**EXERCISE DIRECTIONS**.
Each entry must be reproduced precisely as it stands.

**SOURCE MATERIAL**.
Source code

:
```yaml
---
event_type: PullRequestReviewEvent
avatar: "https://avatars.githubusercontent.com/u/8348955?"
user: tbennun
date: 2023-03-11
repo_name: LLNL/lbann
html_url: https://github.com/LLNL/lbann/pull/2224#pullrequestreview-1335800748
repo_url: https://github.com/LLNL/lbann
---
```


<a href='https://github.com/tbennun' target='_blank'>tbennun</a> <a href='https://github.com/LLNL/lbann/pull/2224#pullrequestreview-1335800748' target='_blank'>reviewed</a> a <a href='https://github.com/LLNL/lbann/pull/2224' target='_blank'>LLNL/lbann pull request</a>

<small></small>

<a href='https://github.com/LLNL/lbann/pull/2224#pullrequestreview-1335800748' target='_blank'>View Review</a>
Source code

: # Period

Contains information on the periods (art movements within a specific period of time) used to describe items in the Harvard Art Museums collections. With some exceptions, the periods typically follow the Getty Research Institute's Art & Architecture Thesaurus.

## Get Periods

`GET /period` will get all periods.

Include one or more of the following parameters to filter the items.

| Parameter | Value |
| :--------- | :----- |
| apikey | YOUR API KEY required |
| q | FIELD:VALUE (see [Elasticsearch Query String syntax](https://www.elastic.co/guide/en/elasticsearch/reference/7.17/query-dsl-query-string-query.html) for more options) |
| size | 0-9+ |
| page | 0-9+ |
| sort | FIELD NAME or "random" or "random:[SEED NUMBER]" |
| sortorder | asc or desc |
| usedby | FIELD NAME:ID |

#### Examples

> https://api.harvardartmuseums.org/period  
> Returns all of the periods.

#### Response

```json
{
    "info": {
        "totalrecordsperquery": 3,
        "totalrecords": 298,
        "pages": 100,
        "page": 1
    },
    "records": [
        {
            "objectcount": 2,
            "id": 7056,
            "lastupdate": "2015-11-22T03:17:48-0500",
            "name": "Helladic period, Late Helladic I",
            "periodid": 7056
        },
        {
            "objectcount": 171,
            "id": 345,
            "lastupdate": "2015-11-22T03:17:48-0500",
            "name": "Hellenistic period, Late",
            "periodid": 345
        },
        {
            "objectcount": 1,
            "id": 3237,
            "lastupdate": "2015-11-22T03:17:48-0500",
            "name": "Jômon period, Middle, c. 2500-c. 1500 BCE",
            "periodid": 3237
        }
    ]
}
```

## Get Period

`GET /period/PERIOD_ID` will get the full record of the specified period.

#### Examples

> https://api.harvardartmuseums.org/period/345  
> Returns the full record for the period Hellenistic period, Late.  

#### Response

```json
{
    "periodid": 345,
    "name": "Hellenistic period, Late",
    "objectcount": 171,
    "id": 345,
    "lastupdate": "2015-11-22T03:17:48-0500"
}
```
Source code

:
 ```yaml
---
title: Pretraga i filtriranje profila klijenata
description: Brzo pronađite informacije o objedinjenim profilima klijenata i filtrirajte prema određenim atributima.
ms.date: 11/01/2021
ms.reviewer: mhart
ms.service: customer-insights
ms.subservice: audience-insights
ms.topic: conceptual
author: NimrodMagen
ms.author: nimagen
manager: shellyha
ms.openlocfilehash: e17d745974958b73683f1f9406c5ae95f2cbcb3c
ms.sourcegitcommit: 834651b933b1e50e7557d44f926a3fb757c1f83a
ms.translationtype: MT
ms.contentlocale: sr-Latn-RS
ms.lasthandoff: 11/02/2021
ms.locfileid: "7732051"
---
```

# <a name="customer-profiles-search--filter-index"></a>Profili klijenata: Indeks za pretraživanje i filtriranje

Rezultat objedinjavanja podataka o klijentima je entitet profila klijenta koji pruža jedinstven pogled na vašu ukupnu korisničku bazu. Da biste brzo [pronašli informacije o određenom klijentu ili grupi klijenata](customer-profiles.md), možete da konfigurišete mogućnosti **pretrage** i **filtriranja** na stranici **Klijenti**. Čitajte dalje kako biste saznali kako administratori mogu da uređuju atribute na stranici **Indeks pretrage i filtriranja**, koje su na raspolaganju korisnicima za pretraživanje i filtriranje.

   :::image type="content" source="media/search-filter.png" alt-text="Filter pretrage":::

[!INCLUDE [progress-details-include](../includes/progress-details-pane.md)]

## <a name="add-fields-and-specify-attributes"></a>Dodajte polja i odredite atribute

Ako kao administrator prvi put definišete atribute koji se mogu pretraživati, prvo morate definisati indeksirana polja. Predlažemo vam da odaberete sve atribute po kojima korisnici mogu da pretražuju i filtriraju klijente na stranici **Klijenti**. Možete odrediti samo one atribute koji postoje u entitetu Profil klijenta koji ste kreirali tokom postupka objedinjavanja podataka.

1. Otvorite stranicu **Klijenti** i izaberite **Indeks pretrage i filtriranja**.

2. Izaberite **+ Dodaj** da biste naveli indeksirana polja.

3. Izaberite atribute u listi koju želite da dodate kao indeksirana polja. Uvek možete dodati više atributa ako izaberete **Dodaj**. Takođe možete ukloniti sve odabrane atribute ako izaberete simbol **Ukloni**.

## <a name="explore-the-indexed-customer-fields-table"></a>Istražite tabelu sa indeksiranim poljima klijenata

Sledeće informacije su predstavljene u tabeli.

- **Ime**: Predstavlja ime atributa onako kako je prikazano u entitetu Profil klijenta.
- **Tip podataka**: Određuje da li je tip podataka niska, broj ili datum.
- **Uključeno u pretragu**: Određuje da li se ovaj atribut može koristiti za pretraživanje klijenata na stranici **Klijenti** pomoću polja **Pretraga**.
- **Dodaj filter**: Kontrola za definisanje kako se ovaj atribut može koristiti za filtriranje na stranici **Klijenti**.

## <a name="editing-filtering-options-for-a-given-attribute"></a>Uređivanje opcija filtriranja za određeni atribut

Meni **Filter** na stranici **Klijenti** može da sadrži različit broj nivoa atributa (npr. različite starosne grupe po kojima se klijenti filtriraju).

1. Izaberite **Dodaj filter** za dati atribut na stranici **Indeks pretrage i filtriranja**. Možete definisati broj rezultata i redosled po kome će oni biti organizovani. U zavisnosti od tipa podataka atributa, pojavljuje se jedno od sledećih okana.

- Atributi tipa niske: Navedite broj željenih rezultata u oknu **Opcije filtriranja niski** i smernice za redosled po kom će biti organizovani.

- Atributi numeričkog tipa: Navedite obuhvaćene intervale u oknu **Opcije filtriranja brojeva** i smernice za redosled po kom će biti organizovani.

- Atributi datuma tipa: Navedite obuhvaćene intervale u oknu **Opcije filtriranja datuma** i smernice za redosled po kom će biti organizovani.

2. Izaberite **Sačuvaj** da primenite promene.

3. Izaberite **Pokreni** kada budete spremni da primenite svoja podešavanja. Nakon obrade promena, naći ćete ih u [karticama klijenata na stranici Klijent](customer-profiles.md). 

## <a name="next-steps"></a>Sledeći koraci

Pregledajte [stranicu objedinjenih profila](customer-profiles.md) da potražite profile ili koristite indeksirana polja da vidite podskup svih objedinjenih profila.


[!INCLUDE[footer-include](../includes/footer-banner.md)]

**TASK OUTPUT**.
Source code

:
```yaml
---
event_type: PullRequestReviewEvent
avatar: "https://avatars.githubusercontent.com/u/8348955?"
user: tbennun
date: 2023-03-11
repo_name: LLNL/lbann
html_url: https://github.com/LLNL/lbann/pull/2224#pullrequestreview-1335800748
repo_url: https://github.com/LLNL/lbann
---
```


<a href='https://github.com/tbennun' target='_blank'>tbennun</a> <a href='https://github.com/LLNL/lbann/pull/2224#pullrequestreview-1335800748' target='_blank'>reviewed</a> a <a href='https://github.com/LLNL/lbann/pull/2224' target='_blank'>LLNL/lbann pull request</a>

<small></small>

<a href='https://github.com/LLNL/lbann/pull/2224#pullrequestreview-1335800748' target='_blank'>View Review</a>
Source code

: # Period

Contains information on the periods (art movements within a specific period of time) used to describe items in the Harvard Art Museums collections. With some exceptions, the periods typically follow the Getty Research Institute's Art & Architecture Thesaurus.

## Get Periods

`GET /period` will get all periods.

Include one or more of the following parameters to filter the items.

| Parameter | Value |
| :--------- | :----- |
| apikey | YOUR API KEY required |
| q | FIELD:VALUE (see [Elasticsearch Query String syntax](https://www.elastic.co/guide/en/elasticsearch/reference/7.17/query-dsl-query-string-query.html) for more options) |
| size | 0-9+ |
| page | 0-9+ |
| sort | FIELD NAME or "random" or "random:[SEED NUMBER]" |
| sortorder | asc or desc |
| usedby | FIELD NAME:ID |

#### Examples

> https://api.harvardartmuseums.org/period  
> Returns all of the periods.

#### Response

```json
{
    "info": {
        "totalrecordsperquery": 3,
        "totalrecords": 298,
        "pages": 100,
        "page": 1
    },
    "records": [
        {
            "objectcount": 2,
            "id": 7056,
            "lastupdate": "2015-11-22T03:17:48-0500",
            "name": "Helladic period, Late Helladic I",
            "periodid": 7056
        },
        {
            "objectcount": 171,
            "id": 345,
            "lastupdate": "2015-11-22T03:17:48-0500",
            "name": "Hellenistic period, Late",
            "periodid": 345
        },
        {
            "objectcount": 1,
            "id": 3237,
            "lastupdate": "2015-11-22T03:17:48-0500",
            "name": "Jômon period, Middle, c. 2500-c. 1500 BCE",
            "periodid": 3237
        }
    ]
}
```

## Get Period

`GET /period/PERIOD_ID` will get the full record of the specified period.

#### Examples

> https://api.harvardartmuseums.org/period/345  
> Returns the full record for the period Hellenistic period, Late.  

#### Response

```json
{
    "periodid": 345,
    "name": "Hellenistic period, Late",
    "objectcount": 171,
    "id": 345,
    "lastupdate": "2015-11-22T03:17:48-0500"
}
```
Source code

:
 ```yaml
---
title: Pretraga i filtriranje profila klijenata
description: Brzo pronađite informacije o objedinjenim profilima klijenata i filtrirajte prema određenim atributima.
ms.date: 11/01/2021
ms.reviewer: mhart
ms.service: customer-insights
ms.subservice: audience-insights
ms.topic: conceptual
author: NimrodMagen
ms.author: nimagen
manager: shellyha
ms.openlocfilehash: e17d745974958b73683f1f9406c5ae95f2cbcb3c
ms.sourcegitcommit: 834651b933b1e50e7557d44f926a3fb757c1f83a
ms.translationtype: MT
ms.contentlocale: sr-Latn-RS
ms.lasthandoff: 11/02/2021
ms.locfileid: "7732051"
---
```

# <a name="customer-profiles-search--filter-index"></a>Profili klijenata: Indeks za pretraživanje i filtriranje

Rezultat objedinjavanja podataka o klijentima je entitet profila klijenta koji pruža jedinstven pogled na vašu ukupnu korisničku bazu. Da biste brzo [pronašli informacije o određenom klijentu ili grupi klijenata](customer-profiles.md), možete da konfigurišete mogućnosti **pretrage** i **filtriranja** na stranici **Klijenti**. Čitajte dalje kako biste saznali kako administratori mogu da uređuju atribute na stranici **Indeks pretrage i filtriranja**, koje su na raspolaganju korisnicima za pretraživanje i filtriranje.

   :::image type="content" source="media/search-filter.png" alt-text="Filter pretrage":::

[!INCLUDE [progress-details-include](../includes/progress-details-pane.md)]

## <a name="add-fields-and-specify-attributes"></a>Dodajte polja i odredite atribute

Ako kao administrator prvi put definišete atribute koji se mogu pretraživati, prvo morate definisati indeksirana polja. Predlažemo vam da odaberete sve atribute po kojima korisnici mogu da pretražuju i filtriraju klijente na stranici **Klijenti**. Možete odrediti samo one atribute koji postoje u entitetu Profil klijenta koji ste kreirali tokom postupka objedinjavanja podataka.

1. Otvorite stranicu **Klijenti** i izaberite **Indeks pretrage i filtriranja**.

2. Izaberite **+ Dodaj** da biste naveli indeksirana polja.

3. Izaberite atribute u listi koju želite da dodate kao indeksirana polja. Uvek možete dodati više atributa ako izaberete **Dodaj**. Takođe možete ukloniti sve odabrane atribute ako izaberete simbol **Ukloni**.

## <a name="explore-the-indexed-customer-fields-table"></a>Istražite tabelu sa indeksiranim poljima klijenata

Sledeće informacije su predstavljene u tabeli.

- **Ime**: Predstavlja ime atributa onako kako je prikazano u entitetu Profil klijenta.
- **Tip podataka**: Određuje da li je tip podataka niska, broj ili datum.
- **Uključeno u pretragu**: Određuje da li se ovaj atribut može koristiti za pretraživanje klijenata na stranici **Klijenti** pomoću polja **Pretraga**.
- **Dodaj filter**: Kontrola za definisanje kako se ovaj atribut može koristiti za filtriranje na stranici **Klijenti**.

## <a name="editing-filtering-options-for-a-given-attribute"></a>Uređivanje opcija filtriranja za određeni atribut

Meni **Filter** na stranici **Klijenti** može da sadrži različit broj nivoa atributa (npr. različite starosne grupe po kojima se klijenti filtriraju).

1. Izaberite **Dodaj filter** za dati atribut na stranici **Indeks pretrage i filtriranja**. Možete definisati broj rezultata i redosled po kome će oni biti organizovani. U zavisnosti od tipa podataka atributa, pojavljuje se jedno od sledećih okana.

- Atributi tipa niske: Navedite broj željenih rezultata u oknu **Opcije filtriranja niski** i smernice za redosled po kom će biti organizovani.

- Atributi numeričkog tipa: Navedite obuhvaćene intervale u oknu **Opcije filtriranja brojeva** i smernice za redosled po kom će biti organizovani.

- Atributi datuma tipa: Navedite obuhvaćene intervale u oknu **Opcije filtriranja datuma** i smernice za redosled po kom će biti organizovani.

2. Izaberite **Sačuvaj** da primenite promene.

3. Izaberite **Pokreni** kada budete spremni da primenite svoja podešavanja. Nakon obrade promena, naći ćete ih u [karticama klijenata na stranici Klijent](customer-profiles.md). 

## <a name="next-steps"></a>Sledeći koraci

Pregledajte [stranicu objedinjenih profila](customer-profiles.md) da potražite profile ili koristite indeksirana polja da vidite podskup svih objedinjenih profila.


[!INCLUDE[footer-include](../includes/footer-banner.md)]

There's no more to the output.